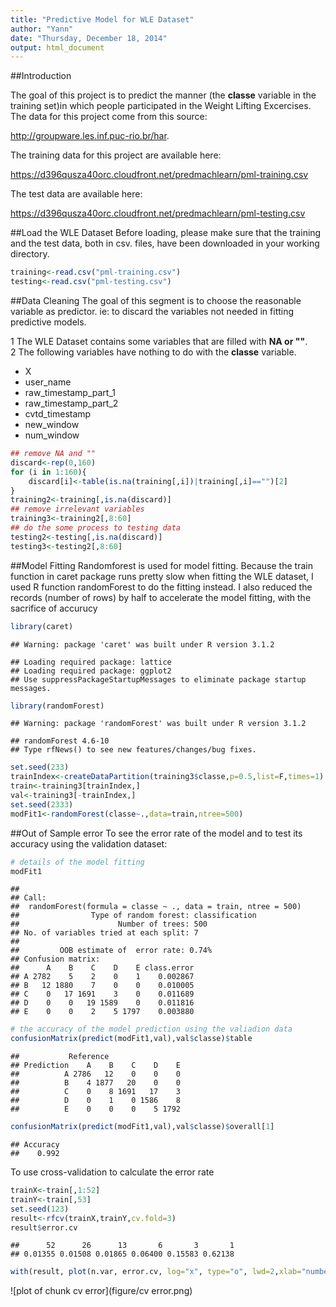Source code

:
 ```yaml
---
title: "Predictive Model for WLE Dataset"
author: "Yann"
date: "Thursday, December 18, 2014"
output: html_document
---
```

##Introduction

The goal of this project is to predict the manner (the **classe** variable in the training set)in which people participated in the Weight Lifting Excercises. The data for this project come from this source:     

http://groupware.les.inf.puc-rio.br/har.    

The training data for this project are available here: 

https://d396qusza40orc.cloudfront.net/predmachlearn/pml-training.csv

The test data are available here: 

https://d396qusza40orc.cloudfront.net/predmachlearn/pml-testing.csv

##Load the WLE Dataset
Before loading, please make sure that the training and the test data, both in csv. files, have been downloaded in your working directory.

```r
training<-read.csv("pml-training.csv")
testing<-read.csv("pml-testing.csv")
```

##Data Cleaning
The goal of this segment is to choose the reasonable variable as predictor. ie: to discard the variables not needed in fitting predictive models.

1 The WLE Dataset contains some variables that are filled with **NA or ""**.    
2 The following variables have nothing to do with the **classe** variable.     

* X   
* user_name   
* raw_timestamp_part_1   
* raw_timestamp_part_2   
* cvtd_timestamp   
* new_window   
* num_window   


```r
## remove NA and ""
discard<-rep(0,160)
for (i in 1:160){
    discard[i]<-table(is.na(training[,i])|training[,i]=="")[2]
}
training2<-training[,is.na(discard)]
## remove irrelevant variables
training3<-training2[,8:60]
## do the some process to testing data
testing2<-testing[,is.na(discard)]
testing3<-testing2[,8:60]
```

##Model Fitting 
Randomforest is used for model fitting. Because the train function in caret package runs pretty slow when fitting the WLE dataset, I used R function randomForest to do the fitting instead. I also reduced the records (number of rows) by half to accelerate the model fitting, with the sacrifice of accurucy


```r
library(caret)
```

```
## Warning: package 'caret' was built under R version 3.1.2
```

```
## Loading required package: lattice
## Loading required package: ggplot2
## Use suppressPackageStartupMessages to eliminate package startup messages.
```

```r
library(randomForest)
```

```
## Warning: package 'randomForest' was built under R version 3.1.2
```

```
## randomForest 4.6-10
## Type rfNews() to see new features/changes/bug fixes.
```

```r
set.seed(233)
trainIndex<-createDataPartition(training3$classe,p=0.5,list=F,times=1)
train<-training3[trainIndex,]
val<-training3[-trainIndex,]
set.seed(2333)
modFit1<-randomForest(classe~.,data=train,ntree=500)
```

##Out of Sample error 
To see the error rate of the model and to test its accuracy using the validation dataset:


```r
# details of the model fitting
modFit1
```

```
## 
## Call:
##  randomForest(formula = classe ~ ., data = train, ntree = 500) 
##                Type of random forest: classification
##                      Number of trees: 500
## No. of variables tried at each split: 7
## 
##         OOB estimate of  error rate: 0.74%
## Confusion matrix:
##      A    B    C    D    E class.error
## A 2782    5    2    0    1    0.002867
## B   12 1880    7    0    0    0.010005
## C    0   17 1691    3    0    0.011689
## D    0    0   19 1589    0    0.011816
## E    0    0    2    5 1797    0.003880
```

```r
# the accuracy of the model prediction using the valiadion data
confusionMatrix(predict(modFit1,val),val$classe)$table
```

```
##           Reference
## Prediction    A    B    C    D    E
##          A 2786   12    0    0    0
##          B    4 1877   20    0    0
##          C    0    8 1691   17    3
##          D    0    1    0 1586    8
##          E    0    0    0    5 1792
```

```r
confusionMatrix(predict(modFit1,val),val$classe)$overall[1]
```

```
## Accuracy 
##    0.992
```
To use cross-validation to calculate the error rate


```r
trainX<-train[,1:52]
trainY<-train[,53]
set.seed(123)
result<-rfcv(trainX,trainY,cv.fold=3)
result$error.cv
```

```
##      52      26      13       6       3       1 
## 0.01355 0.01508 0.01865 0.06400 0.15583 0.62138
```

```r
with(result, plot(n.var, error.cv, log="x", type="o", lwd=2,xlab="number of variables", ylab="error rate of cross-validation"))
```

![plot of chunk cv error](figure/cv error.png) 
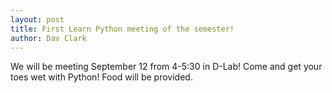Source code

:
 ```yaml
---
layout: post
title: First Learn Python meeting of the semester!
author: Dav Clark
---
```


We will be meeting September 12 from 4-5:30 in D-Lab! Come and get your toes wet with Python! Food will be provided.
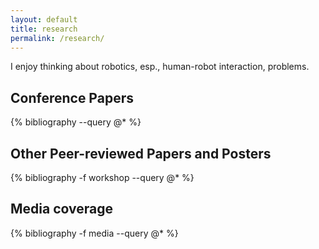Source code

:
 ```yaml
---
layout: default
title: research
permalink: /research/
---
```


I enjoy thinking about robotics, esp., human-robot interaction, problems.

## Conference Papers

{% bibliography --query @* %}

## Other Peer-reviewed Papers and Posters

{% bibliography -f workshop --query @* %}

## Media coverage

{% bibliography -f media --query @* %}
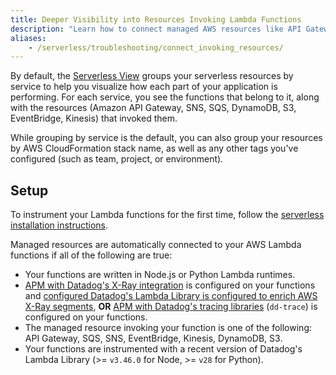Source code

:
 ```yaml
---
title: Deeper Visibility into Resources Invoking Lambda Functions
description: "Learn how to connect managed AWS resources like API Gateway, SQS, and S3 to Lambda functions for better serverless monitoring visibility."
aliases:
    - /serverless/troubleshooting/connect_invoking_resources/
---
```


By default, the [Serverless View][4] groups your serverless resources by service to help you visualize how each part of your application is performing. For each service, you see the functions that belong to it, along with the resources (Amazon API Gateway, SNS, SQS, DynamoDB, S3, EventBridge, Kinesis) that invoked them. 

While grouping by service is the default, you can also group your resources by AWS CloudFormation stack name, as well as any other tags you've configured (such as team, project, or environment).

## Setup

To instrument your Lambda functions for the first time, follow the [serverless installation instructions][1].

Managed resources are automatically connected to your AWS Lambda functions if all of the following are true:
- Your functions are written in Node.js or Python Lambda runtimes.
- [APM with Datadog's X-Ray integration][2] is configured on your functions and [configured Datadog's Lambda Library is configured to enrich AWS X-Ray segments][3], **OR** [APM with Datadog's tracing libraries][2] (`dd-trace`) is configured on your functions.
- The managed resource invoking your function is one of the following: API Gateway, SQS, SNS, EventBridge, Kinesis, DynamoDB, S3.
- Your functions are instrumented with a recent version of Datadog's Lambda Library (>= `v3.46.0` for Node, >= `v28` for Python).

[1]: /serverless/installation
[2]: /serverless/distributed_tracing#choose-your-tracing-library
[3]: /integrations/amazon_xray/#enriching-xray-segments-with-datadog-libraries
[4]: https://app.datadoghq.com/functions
□ □ □ □
> [PROBLEM DESCRIPTION] Would you please copy each line of the listing that contains the word "result"?

> [EXPECTED ANSWER]
result<-rfcv(trainX,trainY,cv.fold=3)
result$error.cv
with(result, plot(n.var, error.cv, log="x", type="o", lwd=2,xlab="number of variables", ylab="error rate of cross-validation"))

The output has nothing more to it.